• _Assignment_
When you copy the material, keep each line exactly as it appears.
● ● ● ● ●
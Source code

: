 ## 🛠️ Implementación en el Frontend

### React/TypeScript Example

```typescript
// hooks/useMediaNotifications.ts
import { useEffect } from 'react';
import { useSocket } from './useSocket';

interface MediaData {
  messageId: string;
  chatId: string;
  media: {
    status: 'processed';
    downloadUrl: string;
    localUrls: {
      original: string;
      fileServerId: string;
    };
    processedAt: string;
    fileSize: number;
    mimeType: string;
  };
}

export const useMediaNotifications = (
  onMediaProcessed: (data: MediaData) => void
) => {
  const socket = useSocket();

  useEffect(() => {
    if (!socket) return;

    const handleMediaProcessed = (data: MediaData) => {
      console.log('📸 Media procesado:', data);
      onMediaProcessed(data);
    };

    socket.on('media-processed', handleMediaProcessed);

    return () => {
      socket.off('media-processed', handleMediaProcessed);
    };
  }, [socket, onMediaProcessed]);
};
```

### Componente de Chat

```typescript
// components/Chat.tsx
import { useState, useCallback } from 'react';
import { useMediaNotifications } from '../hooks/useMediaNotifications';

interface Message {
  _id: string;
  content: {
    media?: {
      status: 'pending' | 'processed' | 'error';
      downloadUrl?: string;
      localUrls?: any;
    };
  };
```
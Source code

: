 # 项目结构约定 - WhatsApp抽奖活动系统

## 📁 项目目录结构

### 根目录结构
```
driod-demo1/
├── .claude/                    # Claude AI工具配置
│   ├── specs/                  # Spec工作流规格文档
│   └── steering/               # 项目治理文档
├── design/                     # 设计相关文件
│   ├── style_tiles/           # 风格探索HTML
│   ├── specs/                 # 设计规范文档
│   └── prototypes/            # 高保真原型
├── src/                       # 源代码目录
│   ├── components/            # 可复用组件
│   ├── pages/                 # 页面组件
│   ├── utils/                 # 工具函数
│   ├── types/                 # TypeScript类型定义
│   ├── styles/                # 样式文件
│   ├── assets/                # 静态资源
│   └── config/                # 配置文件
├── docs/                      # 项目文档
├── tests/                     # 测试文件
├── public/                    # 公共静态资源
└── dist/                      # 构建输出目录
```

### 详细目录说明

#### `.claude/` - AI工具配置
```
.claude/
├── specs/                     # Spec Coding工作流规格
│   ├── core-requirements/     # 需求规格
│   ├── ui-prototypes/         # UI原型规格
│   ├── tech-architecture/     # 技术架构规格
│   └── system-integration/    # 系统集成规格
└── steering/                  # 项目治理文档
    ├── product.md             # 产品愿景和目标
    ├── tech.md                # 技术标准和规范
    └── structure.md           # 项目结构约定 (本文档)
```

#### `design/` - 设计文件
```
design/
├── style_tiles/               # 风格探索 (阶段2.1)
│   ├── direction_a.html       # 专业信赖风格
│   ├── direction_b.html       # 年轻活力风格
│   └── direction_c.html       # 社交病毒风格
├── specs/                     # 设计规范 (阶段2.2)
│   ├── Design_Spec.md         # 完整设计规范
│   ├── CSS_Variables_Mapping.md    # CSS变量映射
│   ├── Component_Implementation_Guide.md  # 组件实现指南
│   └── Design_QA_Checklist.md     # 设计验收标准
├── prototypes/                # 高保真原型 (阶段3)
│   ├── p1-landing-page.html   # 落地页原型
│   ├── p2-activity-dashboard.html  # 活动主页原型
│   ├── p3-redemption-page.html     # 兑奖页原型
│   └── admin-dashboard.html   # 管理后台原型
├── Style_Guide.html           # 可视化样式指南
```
● ● ● ● ●
• _Answer below_
Source code

: ## 🛠️ Implementación en el Frontend

### React/TypeScript Example

```typescript
// hooks/useMediaNotifications.ts
import { useEffect } from 'react';
import { useSocket } from './useSocket';

interface MediaData {
  messageId: string;
  chatId: string;
  media: {
    status: 'processed';
    downloadUrl: string;
    localUrls: {
      original: string;
      fileServerId: string;
    };
    processedAt: string;
    fileSize: number;
    mimeType: string;
  };
}

export const useMediaNotifications = (
  onMediaProcessed: (data: MediaData) => void
) => {
  const socket = useSocket();

  useEffect(() => {
    if (!socket) return;

    const handleMediaProcessed = (data: MediaData) => {
      console.log('📸 Media procesado:', data);
      onMediaProcessed(data);
    };

    socket.on('media-processed', handleMediaProcessed);

    return () => {
      socket.off('media-processed', handleMediaProcessed);
    };
  }, [socket, onMediaProcessed]);
};
```

### Componente de Chat

```typescript
// components/Chat.tsx
import { useState, useCallback } from 'react';
import { useMediaNotifications } from '../hooks/useMediaNotifications';

interface Message {
  _id: string;
  content: {
    media?: {
      status: 'pending' | 'processed' | 'error';
      downloadUrl?: string;
      localUrls?: any;
    };
  };
```
Source code

: # 项目结构约定 - WhatsApp抽奖活动系统

## 📁 项目目录结构

### 根目录结构
```
driod-demo1/
├── .claude/                    # Claude AI工具配置
│   ├── specs/                  # Spec工作流规格文档
│   └── steering/               # 项目治理文档
├── design/                     # 设计相关文件
│   ├── style_tiles/           # 风格探索HTML
│   ├── specs/                 # 设计规范文档
│   └── prototypes/            # 高保真原型
├── src/                       # 源代码目录
│   ├── components/            # 可复用组件
│   ├── pages/                 # 页面组件
│   ├── utils/                 # 工具函数
│   ├── types/                 # TypeScript类型定义
│   ├── styles/                # 样式文件
│   ├── assets/                # 静态资源
│   └── config/                # 配置文件
├── docs/                      # 项目文档
├── tests/                     # 测试文件
├── public/                    # 公共静态资源
└── dist/                      # 构建输出目录
```

### 详细目录说明

#### `.claude/` - AI工具配置
```
.claude/
├── specs/                     # Spec Coding工作流规格
│   ├── core-requirements/     # 需求规格
│   ├── ui-prototypes/         # UI原型规格
│   ├── tech-architecture/     # 技术架构规格
│   └── system-integration/    # 系统集成规格
└── steering/                  # 项目治理文档
    ├── product.md             # 产品愿景和目标
    ├── tech.md                # 技术标准和规范
    └── structure.md           # 项目结构约定 (本文档)
```

#### `design/` - 设计文件
```
design/
├── style_tiles/               # 风格探索 (阶段2.1)
│   ├── direction_a.html       # 专业信赖风格
│   ├── direction_b.html       # 年轻活力风格
│   └── direction_c.html       # 社交病毒风格
├── specs/                     # 设计规范 (阶段2.2)
│   ├── Design_Spec.md         # 完整设计规范
│   ├── CSS_Variables_Mapping.md    # CSS变量映射
│   ├── Component_Implementation_Guide.md  # 组件实现指南
│   └── Design_QA_Checklist.md     # 设计验收标准
├── prototypes/                # 高保真原型 (阶段3)
│   ├── p1-landing-page.html   # 落地页原型
│   ├── p2-activity-dashboard.html  # 活动主页原型
│   ├── p3-redemption-page.html     # 兑奖页原型
│   └── admin-dashboard.html   # 管理后台原型
├── Style_Guide.html           # 可视化样式指南
```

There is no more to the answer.